GOAL OF THE EXERCISE. Take the records below from their first line to the line with "Dynamic Configuration Refresh**", and restate those lines word for word.

Stored dataset items
>>>

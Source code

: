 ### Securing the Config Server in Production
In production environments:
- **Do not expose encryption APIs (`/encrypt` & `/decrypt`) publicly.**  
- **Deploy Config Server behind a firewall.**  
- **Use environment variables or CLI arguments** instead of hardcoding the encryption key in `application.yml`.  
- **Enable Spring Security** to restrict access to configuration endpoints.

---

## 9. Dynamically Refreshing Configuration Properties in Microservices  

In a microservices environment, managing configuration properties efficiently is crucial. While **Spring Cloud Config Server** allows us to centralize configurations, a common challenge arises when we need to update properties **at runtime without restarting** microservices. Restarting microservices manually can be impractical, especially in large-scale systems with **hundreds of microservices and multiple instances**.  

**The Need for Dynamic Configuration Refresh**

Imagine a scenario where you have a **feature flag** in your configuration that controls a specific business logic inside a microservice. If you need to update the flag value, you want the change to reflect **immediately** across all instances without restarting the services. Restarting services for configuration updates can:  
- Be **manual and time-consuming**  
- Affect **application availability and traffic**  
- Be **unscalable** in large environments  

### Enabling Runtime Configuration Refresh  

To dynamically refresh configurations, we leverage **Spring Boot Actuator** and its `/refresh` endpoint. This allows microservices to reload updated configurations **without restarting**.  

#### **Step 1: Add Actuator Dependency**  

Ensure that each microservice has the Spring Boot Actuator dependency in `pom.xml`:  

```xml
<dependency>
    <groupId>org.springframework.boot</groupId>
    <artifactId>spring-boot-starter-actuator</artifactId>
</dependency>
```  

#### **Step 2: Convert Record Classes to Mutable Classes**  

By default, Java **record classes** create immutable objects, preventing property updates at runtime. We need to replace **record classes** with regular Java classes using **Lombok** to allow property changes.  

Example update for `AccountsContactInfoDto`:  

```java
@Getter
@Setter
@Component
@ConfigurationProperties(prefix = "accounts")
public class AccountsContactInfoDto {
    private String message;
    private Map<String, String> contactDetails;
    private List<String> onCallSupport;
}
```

<<<

PROBLEM SOLUTION.
Source code

: ### Securing the Config Server in Production
In production environments:
- **Do not expose encryption APIs (`/encrypt` & `/decrypt`) publicly.**  
- **Deploy Config Server behind a firewall.**  
- **Use environment variables or CLI arguments** instead of hardcoding the encryption key in `application.yml`.  
- **Enable Spring Security** to restrict access to configuration endpoints.

---

## 9. Dynamically Refreshing Configuration Properties in Microservices  

In a microservices environment, managing configuration properties efficiently is crucial. While **Spring Cloud Config Server** allows us to centralize configurations, a common challenge arises when we need to update properties **at runtime without restarting** microservices. Restarting microservices manually can be impractical, especially in large-scale systems with **hundreds of microservices and multiple instances**.  

**The Need for Dynamic Configuration Refresh**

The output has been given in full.